▶ [Exercise inputs]
_ _ _

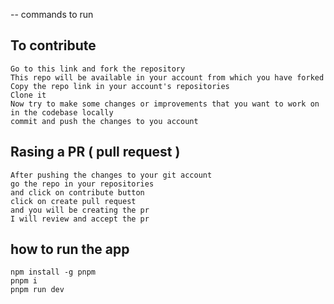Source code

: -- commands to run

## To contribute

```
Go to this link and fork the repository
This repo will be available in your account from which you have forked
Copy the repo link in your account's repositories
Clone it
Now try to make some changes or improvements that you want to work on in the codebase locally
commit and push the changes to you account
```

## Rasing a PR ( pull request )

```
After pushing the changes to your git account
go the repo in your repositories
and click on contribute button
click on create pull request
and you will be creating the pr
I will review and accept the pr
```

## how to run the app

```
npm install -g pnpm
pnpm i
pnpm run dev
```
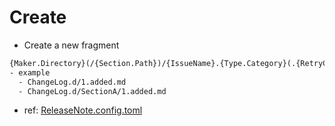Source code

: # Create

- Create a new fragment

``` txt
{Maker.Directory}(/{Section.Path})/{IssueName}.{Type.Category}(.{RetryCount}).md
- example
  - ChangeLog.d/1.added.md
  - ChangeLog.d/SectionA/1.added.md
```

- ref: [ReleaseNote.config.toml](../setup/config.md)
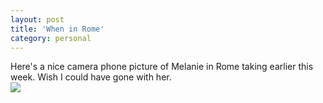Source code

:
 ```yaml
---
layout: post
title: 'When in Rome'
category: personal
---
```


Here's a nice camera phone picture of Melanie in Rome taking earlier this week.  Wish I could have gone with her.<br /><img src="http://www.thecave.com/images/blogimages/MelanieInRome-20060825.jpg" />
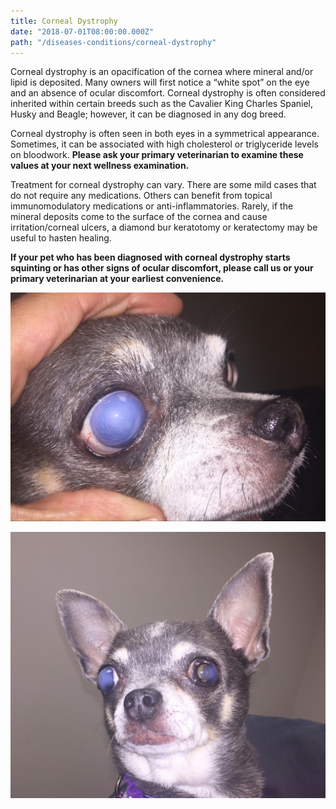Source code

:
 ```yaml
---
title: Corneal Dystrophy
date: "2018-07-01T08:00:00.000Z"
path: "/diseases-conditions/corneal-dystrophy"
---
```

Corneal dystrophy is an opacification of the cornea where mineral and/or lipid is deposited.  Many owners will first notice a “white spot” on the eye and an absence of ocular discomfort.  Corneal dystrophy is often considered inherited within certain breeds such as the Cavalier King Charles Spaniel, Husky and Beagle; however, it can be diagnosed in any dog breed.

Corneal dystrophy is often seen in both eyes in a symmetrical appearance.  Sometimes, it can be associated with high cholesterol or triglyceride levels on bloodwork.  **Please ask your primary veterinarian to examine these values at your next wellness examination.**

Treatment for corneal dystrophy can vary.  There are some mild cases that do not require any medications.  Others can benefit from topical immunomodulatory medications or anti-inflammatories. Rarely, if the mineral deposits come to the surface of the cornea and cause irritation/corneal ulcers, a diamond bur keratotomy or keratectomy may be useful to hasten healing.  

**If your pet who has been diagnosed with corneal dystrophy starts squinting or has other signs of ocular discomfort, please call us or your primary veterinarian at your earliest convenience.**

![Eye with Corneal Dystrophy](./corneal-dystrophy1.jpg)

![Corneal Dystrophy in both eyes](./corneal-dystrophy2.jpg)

_ _ _

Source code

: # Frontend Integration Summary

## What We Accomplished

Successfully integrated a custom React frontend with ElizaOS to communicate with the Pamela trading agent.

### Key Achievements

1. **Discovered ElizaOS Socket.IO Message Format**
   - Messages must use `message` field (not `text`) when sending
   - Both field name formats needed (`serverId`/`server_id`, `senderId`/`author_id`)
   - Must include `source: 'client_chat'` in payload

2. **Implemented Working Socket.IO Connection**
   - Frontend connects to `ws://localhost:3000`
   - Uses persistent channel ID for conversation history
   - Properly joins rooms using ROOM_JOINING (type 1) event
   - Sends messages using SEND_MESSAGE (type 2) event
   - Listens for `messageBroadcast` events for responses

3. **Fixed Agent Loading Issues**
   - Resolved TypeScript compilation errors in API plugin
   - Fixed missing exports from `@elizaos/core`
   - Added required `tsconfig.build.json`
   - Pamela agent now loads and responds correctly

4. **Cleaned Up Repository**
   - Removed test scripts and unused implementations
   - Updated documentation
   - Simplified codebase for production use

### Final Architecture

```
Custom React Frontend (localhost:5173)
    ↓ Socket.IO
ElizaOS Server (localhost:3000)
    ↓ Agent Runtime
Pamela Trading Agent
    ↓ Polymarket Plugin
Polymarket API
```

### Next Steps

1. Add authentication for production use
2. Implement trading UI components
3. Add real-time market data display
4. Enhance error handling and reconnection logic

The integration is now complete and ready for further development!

_ _ _

▶ [What the task asks] Retype only this portion of the data above: the line containing "1. **Discovered ElizaOS", the line containing "2. **Implemented Working", and all lines between them, exactly.

▶ [Exercise response]
1. **Discovered ElizaOS Socket.IO Message Format**
   - Messages must use `message` field (not `text`) when sending
   - Both field name formats needed (`serverId`/`server_id`, `senderId`/`author_id`)
   - Must include `source: 'client_chat'` in payload

2. **Implemented Working Socket.IO Connection**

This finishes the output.